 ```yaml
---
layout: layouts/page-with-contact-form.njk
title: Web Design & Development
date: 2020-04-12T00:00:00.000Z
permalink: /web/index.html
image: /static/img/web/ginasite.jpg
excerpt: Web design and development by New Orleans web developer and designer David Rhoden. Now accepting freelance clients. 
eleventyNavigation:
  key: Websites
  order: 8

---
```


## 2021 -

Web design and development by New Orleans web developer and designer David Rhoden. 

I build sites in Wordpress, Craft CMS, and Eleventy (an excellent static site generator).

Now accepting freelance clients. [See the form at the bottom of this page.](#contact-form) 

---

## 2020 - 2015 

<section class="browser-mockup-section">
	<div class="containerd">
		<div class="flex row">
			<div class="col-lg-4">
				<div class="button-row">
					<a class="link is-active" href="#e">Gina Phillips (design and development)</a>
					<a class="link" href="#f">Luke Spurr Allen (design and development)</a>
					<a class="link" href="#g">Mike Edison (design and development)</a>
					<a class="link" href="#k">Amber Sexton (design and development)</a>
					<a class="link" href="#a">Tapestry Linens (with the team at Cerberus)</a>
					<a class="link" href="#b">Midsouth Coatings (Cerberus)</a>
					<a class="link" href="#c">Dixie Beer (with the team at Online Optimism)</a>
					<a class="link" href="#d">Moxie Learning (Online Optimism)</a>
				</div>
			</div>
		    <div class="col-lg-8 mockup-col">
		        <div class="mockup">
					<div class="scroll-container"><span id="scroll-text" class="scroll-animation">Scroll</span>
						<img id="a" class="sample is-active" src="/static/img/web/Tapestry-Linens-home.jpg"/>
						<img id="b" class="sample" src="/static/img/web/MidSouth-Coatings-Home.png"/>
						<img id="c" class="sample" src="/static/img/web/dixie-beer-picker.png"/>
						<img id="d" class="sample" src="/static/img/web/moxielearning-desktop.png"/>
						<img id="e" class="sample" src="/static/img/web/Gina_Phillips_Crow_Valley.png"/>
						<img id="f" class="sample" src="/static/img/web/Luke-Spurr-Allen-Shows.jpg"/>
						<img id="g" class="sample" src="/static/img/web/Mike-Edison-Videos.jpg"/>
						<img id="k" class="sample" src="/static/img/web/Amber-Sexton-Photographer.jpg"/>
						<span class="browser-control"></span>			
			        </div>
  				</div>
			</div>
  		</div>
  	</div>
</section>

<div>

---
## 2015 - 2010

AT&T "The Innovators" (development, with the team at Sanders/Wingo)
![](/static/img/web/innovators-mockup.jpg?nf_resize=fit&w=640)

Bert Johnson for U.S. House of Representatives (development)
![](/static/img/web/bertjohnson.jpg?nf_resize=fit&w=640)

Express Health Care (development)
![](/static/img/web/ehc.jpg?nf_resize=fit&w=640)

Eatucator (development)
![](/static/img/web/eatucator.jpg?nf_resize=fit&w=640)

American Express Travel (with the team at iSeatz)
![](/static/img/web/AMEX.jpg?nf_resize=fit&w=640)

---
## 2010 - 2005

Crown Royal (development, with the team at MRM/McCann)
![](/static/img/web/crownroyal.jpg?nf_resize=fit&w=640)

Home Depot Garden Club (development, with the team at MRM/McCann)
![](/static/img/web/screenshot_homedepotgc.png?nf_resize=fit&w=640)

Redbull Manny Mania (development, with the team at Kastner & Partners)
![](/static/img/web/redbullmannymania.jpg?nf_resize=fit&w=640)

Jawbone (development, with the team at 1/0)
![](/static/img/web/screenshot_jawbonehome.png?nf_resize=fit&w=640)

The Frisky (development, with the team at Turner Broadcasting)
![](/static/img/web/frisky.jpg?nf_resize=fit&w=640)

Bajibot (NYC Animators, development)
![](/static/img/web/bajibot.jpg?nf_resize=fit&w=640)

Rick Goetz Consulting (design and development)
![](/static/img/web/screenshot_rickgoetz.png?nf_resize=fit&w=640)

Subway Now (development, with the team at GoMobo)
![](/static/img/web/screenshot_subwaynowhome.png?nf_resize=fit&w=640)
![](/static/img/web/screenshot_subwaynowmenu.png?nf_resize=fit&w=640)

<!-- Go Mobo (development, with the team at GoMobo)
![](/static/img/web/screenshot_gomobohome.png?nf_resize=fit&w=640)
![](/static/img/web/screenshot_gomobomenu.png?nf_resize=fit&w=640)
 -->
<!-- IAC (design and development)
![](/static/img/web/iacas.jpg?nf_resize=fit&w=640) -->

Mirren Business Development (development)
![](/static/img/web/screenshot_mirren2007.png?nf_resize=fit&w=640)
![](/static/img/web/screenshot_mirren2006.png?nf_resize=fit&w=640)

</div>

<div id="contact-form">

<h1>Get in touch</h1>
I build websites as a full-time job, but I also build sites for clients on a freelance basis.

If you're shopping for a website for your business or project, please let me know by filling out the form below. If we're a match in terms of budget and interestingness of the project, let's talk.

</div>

...

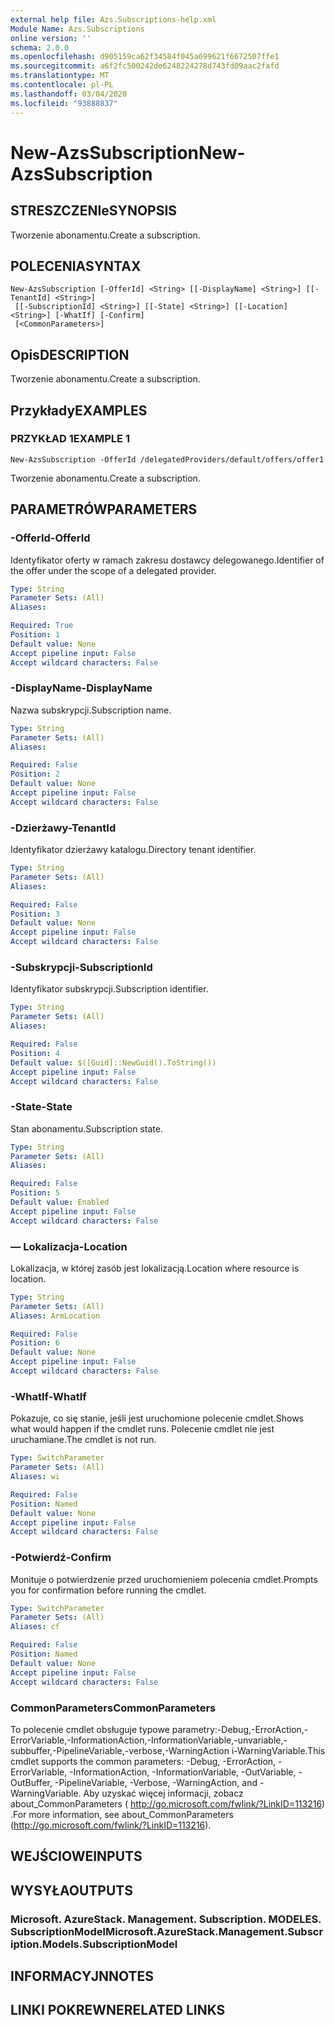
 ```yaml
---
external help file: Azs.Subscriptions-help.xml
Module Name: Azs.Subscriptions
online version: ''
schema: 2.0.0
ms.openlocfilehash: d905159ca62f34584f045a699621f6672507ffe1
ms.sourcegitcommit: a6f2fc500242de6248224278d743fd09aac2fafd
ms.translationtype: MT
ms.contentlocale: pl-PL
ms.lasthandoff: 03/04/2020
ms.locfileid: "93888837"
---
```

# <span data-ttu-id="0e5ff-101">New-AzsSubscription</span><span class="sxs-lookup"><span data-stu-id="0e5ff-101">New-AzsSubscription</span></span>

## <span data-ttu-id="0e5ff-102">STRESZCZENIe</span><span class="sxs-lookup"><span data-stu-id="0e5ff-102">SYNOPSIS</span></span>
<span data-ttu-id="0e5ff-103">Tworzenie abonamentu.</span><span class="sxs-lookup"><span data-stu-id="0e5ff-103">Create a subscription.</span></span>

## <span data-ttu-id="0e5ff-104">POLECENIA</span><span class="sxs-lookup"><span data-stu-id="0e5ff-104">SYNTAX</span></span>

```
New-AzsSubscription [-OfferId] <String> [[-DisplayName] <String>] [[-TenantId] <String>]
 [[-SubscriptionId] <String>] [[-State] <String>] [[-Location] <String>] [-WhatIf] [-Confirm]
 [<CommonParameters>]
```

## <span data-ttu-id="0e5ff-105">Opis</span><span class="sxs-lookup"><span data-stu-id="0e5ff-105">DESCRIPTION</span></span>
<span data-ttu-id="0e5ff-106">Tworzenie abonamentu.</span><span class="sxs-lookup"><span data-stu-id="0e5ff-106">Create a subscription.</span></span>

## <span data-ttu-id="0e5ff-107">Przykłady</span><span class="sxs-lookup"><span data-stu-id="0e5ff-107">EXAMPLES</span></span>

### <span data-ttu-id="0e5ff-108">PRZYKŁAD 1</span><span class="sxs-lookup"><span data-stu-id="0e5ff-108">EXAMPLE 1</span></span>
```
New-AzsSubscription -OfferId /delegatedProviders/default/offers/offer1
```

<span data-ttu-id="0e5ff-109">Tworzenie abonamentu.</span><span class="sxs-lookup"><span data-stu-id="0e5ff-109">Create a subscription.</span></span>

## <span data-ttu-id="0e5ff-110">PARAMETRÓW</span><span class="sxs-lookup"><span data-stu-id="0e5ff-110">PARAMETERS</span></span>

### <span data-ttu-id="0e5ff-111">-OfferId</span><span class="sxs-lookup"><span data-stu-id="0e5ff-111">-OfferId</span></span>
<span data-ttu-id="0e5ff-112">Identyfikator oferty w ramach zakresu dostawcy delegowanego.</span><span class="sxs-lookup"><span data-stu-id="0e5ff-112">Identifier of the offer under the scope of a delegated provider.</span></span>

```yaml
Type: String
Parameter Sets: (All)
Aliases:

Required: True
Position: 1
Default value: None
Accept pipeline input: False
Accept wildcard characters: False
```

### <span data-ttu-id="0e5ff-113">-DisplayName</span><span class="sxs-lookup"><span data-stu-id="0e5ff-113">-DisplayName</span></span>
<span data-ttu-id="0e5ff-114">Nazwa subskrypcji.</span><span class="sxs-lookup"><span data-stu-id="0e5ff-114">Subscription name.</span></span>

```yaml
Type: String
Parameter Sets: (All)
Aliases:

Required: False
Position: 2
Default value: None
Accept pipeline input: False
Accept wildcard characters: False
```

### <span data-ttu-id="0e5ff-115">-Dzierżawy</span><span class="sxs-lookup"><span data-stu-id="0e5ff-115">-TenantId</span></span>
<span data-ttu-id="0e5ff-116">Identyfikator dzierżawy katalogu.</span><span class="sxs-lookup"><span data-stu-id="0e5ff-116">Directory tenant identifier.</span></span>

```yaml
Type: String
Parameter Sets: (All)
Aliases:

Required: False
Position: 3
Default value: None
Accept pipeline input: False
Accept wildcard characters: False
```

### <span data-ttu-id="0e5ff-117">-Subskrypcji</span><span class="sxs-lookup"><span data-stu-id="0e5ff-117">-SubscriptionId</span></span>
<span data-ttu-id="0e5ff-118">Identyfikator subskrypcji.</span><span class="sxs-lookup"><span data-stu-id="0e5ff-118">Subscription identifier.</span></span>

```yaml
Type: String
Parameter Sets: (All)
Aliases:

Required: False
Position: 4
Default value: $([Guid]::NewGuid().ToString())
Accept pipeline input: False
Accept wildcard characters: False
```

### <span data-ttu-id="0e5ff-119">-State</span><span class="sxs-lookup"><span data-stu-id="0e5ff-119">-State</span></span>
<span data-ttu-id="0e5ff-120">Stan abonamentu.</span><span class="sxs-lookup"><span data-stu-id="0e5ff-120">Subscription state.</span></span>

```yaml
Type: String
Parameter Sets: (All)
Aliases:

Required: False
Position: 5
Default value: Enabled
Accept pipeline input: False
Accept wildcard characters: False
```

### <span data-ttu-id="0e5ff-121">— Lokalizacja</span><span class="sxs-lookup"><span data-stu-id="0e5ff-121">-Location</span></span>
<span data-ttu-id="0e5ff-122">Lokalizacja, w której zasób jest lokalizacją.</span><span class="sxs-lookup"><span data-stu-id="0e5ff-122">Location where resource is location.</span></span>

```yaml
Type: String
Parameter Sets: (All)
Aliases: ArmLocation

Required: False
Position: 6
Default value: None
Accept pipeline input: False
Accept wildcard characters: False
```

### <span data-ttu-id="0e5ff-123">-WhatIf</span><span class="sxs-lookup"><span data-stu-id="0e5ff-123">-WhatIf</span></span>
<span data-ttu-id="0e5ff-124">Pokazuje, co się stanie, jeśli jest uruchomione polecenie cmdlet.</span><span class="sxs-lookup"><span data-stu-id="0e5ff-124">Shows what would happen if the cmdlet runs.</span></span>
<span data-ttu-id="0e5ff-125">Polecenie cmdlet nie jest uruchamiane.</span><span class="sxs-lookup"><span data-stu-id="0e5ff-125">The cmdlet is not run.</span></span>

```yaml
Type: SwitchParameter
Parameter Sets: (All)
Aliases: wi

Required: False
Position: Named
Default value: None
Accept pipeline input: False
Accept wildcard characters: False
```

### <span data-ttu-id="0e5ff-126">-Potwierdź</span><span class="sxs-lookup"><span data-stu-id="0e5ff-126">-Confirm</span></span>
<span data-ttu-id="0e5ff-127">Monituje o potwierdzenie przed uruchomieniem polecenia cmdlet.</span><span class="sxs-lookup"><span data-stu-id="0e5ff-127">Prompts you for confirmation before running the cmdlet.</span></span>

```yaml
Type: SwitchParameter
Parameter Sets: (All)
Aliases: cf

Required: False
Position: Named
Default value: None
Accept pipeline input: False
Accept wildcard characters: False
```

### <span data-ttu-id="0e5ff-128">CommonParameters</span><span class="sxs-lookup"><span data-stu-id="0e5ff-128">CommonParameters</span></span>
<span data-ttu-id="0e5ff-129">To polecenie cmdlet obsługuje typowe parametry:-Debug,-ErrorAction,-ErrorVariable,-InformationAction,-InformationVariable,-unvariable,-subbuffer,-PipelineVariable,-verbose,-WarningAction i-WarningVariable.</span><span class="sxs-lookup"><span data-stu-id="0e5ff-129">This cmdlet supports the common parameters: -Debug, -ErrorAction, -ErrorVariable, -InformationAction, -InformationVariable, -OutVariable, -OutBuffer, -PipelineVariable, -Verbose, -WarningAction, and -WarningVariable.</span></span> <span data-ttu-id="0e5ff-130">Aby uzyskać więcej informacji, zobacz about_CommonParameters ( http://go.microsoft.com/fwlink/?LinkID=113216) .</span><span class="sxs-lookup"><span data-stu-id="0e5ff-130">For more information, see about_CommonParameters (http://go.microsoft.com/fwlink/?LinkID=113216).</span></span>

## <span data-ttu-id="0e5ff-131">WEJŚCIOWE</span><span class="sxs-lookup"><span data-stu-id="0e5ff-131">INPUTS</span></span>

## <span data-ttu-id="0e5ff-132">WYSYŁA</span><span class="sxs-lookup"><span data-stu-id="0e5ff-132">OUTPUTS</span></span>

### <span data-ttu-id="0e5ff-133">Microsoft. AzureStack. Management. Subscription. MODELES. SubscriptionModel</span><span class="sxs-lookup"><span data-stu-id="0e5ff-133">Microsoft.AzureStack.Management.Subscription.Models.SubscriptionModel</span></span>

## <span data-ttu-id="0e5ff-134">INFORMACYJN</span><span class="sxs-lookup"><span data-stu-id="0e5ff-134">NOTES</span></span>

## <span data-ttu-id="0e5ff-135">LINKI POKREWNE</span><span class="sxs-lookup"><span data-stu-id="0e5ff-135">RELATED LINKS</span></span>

...

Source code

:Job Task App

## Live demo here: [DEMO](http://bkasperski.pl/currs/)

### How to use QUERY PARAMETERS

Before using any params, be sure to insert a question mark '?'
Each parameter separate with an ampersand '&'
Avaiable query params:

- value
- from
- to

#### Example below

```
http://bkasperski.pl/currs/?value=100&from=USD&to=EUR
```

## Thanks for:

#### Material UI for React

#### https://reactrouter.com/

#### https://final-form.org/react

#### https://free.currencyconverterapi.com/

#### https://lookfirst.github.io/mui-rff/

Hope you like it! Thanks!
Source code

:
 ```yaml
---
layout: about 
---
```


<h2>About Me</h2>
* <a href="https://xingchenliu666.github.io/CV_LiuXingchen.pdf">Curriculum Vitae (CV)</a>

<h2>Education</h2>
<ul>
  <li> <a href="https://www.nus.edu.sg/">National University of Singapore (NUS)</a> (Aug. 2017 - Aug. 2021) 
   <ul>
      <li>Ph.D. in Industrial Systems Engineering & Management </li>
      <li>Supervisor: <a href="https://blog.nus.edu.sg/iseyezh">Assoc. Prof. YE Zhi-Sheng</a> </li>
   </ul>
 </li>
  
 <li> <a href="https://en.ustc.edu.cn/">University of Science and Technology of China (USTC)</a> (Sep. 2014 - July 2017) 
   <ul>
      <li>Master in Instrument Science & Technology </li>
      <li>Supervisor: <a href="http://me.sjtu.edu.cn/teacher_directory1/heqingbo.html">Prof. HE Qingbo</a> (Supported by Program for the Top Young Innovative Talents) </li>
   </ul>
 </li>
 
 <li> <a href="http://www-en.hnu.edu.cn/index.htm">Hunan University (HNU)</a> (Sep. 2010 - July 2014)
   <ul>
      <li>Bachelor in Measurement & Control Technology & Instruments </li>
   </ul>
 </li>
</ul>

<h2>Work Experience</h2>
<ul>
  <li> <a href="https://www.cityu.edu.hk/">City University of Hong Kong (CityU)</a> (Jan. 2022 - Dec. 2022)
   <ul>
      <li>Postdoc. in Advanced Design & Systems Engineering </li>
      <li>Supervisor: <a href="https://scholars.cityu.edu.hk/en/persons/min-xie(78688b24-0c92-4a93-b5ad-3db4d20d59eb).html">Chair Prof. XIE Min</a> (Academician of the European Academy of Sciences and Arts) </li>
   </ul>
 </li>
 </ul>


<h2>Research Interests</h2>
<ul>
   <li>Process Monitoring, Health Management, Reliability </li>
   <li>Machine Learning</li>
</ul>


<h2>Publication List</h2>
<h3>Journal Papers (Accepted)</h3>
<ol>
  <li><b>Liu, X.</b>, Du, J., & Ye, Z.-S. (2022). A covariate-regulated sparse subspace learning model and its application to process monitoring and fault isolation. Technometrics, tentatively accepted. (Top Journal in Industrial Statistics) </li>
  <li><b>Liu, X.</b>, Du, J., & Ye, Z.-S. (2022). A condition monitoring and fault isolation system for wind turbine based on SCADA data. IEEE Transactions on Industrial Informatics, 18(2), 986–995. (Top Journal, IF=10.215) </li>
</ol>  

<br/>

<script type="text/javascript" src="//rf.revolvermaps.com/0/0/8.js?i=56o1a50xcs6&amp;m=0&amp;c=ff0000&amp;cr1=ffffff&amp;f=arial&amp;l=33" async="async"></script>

**Activity**
Go through the entries and report every line with the string "active".

**Result of this exercise**
					<a class="link is-active" href="#e">Gina Phillips (design and development)</a>
						<img id="a" class="sample is-active" src="/static/img/web/Tapestry-Linens-home.jpg"/>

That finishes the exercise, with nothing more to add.